The short version? Pay attention to what happens in the other branches of government.
Donald Trump has made his decisions, now let us see if he can enforce them. The Andrew Jackson school of checks and balances worked in 1832 to radically tilt that balance in favor of the executive branch. Will the Trump Administration have as much luck forcibly removing its undesirables over the objections of the judicial branch? A lot is going to depend on how cooperative its erstwhile allies are in Congress and on the new balance in the Supreme Court.
If, in 2 years, the chart above is stocked with bills signed into law after being served up by a House of Representatives in lock-step with The Movement, then most of the left and left-center causes our Anti-Trump Charity List are likely to already be in full retreat, if not already defeated, and this new, white nationalist, populist version of the Republican Party will have been consolidated, well on its way to expanding its power in the 2018 election. The last vestiges of the Old Republic will have been swept away.
Conversely, if the Old Guard of the Republican Party, still very much ascendant in both houses of Congress, is as prone to in-Party power struggles and resistant to Presidential oversight as the Democrats were from 2008-10, then a much more limited amount of Trump’s executive actions are going to result in his desired outcomes.
Is he going to continue to viciously target any organization or person, inside or outside of his government, that defies him, trying to bully them either into submission or irrelevance? Almost certainly. It’s who he is, how he campaigned, and how he’s governed. He’s not remotely shy about attacking members or appointees of his own party (Judge James Robart, his Twitter target du jour, is a Bush-appointed federal judge generally considered a pretty vanilla Republican).

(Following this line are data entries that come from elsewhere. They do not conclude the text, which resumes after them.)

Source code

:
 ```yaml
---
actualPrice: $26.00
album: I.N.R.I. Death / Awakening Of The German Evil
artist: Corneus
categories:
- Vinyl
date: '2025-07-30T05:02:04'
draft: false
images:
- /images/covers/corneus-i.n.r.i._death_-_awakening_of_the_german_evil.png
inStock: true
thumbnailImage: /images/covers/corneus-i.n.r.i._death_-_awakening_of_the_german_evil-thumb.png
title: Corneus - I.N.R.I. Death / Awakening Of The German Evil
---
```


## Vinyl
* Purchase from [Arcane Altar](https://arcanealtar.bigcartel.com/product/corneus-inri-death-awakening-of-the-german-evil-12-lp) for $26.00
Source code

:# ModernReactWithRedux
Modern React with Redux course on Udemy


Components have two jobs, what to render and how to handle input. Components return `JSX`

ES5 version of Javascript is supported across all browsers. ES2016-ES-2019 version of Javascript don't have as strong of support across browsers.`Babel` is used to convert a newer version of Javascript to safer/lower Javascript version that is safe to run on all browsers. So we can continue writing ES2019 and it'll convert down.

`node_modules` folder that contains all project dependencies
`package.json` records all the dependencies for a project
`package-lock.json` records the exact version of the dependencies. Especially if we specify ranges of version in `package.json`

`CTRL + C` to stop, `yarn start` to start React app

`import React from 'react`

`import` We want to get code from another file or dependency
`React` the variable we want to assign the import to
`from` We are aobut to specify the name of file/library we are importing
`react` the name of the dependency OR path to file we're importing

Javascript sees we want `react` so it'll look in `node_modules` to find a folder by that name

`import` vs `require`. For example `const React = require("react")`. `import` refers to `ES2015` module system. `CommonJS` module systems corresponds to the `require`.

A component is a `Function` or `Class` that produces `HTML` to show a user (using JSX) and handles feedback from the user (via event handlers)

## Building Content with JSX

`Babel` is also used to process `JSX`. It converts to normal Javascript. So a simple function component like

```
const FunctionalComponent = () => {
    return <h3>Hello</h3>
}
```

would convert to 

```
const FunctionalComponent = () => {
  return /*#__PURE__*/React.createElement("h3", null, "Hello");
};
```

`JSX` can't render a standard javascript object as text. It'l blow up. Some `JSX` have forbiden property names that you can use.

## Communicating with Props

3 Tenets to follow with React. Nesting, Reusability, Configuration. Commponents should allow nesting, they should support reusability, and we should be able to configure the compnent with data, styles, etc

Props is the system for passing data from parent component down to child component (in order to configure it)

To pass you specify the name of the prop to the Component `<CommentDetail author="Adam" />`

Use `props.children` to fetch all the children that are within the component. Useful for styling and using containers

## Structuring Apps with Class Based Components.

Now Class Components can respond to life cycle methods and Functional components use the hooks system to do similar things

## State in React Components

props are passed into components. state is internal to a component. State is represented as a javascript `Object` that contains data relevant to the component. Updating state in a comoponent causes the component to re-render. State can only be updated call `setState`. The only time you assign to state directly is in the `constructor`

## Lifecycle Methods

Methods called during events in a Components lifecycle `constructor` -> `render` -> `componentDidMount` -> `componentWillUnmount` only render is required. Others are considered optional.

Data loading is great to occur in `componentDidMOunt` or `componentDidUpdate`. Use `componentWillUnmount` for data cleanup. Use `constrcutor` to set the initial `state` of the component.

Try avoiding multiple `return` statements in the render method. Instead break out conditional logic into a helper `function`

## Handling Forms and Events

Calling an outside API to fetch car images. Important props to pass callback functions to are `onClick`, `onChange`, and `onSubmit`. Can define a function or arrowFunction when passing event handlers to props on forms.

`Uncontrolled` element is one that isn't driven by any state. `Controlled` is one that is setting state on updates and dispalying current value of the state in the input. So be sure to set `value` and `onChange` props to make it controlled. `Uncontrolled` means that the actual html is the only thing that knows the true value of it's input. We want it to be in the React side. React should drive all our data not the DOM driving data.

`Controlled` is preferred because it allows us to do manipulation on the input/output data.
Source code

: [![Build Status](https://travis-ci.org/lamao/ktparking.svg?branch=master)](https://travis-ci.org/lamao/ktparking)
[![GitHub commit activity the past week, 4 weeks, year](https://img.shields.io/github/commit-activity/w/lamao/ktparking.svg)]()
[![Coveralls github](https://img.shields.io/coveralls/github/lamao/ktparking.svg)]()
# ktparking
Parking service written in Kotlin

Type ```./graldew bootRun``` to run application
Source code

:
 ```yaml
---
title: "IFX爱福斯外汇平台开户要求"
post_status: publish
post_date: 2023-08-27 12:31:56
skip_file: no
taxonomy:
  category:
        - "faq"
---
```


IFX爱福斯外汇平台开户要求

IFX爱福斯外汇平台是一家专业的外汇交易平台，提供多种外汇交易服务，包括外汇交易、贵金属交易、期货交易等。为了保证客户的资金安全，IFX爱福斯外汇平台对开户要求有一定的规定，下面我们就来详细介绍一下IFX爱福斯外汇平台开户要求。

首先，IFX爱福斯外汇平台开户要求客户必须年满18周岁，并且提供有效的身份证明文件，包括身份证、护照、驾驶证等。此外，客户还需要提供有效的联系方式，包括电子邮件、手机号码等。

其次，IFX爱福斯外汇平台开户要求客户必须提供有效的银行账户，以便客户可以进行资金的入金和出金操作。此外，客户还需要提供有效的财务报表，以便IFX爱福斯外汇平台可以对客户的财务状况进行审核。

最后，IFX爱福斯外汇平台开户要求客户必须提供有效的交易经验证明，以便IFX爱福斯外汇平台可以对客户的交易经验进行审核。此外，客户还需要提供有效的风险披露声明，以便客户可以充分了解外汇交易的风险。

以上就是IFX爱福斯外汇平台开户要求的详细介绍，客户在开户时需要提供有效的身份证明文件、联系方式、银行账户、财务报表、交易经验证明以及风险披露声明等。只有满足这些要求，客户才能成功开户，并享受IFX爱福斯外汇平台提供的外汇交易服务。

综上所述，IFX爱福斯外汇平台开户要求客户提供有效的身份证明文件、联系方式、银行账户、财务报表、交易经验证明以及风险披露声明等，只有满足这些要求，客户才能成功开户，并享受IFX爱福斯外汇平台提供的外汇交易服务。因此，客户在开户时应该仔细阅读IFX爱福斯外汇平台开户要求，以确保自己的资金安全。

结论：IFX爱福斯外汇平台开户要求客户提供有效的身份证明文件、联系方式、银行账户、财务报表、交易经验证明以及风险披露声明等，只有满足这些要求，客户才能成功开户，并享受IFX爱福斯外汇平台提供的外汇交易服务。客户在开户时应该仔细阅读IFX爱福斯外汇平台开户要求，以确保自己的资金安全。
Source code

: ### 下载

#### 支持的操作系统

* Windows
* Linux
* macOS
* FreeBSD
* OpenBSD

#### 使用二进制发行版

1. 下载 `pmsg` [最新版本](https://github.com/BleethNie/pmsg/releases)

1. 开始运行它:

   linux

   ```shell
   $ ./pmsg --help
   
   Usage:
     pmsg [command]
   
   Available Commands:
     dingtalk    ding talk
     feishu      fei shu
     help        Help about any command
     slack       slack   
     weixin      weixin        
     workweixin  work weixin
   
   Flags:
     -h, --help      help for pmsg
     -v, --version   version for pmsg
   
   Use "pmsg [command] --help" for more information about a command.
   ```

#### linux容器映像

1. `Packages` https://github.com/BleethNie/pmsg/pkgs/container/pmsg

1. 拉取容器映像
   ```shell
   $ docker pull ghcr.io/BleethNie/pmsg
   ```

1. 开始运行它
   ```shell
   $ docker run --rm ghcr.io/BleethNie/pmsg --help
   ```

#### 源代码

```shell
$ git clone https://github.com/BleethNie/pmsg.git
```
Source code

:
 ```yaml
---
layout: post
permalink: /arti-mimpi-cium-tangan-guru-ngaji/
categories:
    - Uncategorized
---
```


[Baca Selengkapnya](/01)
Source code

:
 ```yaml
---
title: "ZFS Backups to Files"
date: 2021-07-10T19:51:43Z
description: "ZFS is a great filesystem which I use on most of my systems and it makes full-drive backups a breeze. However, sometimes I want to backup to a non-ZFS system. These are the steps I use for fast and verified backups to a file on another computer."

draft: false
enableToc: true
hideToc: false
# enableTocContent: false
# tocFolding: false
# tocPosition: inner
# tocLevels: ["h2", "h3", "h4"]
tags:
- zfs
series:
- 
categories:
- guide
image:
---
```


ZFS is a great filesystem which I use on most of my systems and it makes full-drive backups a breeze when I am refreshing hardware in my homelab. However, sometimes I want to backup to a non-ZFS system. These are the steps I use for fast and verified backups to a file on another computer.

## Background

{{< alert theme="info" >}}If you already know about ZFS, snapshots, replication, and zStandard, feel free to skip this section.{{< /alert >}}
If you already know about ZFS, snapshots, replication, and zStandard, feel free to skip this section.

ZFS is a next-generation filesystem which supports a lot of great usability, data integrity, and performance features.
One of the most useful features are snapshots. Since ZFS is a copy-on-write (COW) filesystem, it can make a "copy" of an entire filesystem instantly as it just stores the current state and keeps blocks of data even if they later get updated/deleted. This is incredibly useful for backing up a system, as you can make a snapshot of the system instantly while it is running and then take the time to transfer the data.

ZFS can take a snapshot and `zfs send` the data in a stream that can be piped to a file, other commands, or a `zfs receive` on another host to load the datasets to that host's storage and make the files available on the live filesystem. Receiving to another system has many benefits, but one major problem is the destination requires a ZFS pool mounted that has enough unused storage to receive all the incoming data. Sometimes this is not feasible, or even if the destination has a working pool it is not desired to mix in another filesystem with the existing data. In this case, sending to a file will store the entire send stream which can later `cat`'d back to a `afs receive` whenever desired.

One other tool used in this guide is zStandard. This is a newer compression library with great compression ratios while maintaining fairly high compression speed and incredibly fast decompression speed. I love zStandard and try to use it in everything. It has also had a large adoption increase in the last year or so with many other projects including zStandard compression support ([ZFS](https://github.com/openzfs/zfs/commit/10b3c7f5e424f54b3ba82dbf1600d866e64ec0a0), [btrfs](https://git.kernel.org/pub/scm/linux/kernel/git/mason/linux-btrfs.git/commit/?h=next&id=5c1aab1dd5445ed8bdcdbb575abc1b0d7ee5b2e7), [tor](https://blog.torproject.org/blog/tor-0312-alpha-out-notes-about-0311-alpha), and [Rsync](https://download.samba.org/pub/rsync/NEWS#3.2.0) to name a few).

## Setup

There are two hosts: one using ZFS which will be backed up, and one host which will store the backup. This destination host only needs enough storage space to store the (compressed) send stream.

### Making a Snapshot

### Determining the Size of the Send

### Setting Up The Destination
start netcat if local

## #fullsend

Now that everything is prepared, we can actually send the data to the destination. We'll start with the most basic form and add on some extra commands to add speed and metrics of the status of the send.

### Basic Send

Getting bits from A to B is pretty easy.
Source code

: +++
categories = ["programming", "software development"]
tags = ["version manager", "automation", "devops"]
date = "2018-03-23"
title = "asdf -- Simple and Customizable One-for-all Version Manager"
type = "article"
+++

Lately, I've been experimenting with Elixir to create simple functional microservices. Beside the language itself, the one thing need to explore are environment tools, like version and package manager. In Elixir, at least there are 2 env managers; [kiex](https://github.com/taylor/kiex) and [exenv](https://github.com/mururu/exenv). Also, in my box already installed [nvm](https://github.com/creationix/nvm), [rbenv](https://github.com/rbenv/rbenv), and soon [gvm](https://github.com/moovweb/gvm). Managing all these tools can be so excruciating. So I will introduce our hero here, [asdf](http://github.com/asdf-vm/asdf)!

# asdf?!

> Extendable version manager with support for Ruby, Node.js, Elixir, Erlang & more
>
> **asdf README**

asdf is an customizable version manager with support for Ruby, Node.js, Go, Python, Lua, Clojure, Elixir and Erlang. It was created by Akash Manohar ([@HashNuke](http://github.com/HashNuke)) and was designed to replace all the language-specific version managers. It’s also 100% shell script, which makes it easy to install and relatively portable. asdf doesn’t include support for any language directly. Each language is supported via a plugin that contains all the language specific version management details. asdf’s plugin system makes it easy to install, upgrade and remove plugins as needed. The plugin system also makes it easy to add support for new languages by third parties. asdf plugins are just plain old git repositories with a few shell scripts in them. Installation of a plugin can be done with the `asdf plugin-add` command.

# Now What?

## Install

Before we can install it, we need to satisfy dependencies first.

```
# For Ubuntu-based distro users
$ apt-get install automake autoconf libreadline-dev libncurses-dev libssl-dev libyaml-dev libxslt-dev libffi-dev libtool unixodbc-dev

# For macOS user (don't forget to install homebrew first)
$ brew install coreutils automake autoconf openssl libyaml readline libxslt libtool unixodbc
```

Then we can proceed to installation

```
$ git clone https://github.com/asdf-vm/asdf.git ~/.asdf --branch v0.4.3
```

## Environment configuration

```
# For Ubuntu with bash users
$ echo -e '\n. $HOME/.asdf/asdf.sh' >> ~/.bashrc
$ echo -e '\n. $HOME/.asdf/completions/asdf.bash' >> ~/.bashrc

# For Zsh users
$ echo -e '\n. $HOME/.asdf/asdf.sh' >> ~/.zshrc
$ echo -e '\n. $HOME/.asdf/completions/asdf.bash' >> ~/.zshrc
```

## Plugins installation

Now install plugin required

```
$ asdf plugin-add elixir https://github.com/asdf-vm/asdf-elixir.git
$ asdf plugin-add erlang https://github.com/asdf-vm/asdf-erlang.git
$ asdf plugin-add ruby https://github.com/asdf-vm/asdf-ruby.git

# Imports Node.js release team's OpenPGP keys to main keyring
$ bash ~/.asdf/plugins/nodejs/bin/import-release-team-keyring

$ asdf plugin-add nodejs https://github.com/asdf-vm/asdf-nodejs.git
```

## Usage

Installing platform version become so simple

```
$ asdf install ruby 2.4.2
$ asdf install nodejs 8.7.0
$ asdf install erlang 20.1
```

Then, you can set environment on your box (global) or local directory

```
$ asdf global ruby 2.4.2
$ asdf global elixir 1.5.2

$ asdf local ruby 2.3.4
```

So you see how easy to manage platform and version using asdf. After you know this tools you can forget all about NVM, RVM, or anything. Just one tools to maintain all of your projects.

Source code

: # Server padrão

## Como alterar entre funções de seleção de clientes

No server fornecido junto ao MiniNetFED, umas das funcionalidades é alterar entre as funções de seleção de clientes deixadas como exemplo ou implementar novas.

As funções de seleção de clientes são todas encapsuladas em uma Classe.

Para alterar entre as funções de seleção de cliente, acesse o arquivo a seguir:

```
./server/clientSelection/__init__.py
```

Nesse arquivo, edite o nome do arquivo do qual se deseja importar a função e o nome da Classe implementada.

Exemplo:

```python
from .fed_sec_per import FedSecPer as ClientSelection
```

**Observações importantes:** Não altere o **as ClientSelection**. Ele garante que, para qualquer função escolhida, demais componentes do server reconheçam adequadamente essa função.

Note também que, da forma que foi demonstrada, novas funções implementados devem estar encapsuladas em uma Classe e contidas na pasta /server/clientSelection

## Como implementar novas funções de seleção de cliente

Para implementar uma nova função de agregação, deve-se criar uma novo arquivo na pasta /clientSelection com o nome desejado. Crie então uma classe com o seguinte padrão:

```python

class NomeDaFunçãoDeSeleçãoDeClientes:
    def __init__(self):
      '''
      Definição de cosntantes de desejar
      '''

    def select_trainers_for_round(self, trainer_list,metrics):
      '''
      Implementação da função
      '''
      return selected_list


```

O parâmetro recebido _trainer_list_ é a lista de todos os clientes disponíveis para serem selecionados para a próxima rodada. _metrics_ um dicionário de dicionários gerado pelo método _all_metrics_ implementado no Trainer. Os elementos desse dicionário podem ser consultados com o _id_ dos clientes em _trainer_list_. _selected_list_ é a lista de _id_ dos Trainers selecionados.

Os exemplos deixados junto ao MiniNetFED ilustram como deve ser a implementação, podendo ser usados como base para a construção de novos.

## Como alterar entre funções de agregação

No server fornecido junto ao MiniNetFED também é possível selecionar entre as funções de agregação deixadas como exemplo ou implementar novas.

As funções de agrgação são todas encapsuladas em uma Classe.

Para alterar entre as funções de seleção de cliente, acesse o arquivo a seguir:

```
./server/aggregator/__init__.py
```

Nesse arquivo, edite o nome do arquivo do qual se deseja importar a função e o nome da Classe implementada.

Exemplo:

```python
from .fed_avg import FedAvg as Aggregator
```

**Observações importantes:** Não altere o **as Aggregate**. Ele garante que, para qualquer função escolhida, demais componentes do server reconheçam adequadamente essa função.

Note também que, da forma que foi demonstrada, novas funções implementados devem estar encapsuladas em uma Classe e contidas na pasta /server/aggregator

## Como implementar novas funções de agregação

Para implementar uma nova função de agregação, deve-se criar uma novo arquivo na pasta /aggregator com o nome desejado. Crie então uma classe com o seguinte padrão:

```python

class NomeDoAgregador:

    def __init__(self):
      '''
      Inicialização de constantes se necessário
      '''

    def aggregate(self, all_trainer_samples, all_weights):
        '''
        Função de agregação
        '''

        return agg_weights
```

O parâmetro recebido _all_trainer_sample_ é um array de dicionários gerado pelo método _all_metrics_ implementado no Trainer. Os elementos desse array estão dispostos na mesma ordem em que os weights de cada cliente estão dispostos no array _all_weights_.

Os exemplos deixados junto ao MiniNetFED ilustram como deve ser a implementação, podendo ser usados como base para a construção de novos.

The key question over the duration of this presidency is going to be whether or not the consequences of pissing off the President prove too high for this many people (inside and outside Washington) to continue thumbing their nose at him over all but the most over-the-top actions. Governing by edict with an actively uncooperative legislative branch as well as an actively rebelling civil service is probably unfeasible. Unless, of course, Trump decides to purchase the upgrade from Populist-with-strong-Fascist-leanings to Military Dictator. But that remains the purview of dystopian novels and conspiracy theories. For now.